[Extracted material]
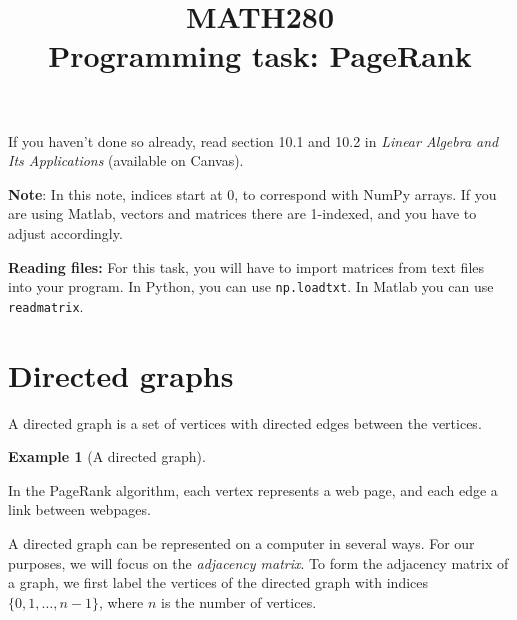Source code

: \documentclass[a4paper]{scrartcl}
\title{MATH280\\ Programming task: PageRank}
\date{}
\theoremstyle{definition}
\newtheorem*{example}{Example}
\begin{document}
	\maketitle
	
	If you haven't done so already, read section 10.1 and 10.2 in \emph{Linear Algebra and Its Applications} (available on Canvas).
	
	\textbf{Note}: In this note, indices start at 0, to correspond with NumPy arrays. If you are using Matlab, vectors and matrices there are 1-indexed, and you have to adjust accordingly.
	
	\textbf{Reading files:}
	For this task, you will have to import matrices from text files into your program. In Python, you can use \texttt{np.loadtxt}. In Matlab you can use \texttt{readmatrix}.
	
	\section{Directed graphs}
	A directed graph is a set of vertices with directed edges between the vertices.
	\begin{example}[A directed graph]
	\phantom{x}\\
	\end{example}
	In the PageRank algorithm, each vertex represents a web page, and each edge a link between webpages.
	
	A directed graph can be represented on a computer in several ways. For our purposes, we will focus on the \emph{adjacency matrix}. To form the adjacency matrix of a graph, we first label the vertices of the directed graph with indices  $\{0,1,\dotsc, n-1\}$, where $n$ is the number of vertices.
	
\end{document}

[What the task requires] Where does the word "vertices" occur in the records? Return every line that holds it.

[Result of the exercise]
	A directed graph is a set of vertices with directed edges between the vertices.
	A directed graph can be represented on a computer in several ways. For our purposes, we will focus on the \emph{adjacency matrix}. To form the adjacency matrix of a graph, we first label the vertices of the directed graph with indices  $\{0,1,\dotsc, n-1\}$, where $n$ is the number of vertices.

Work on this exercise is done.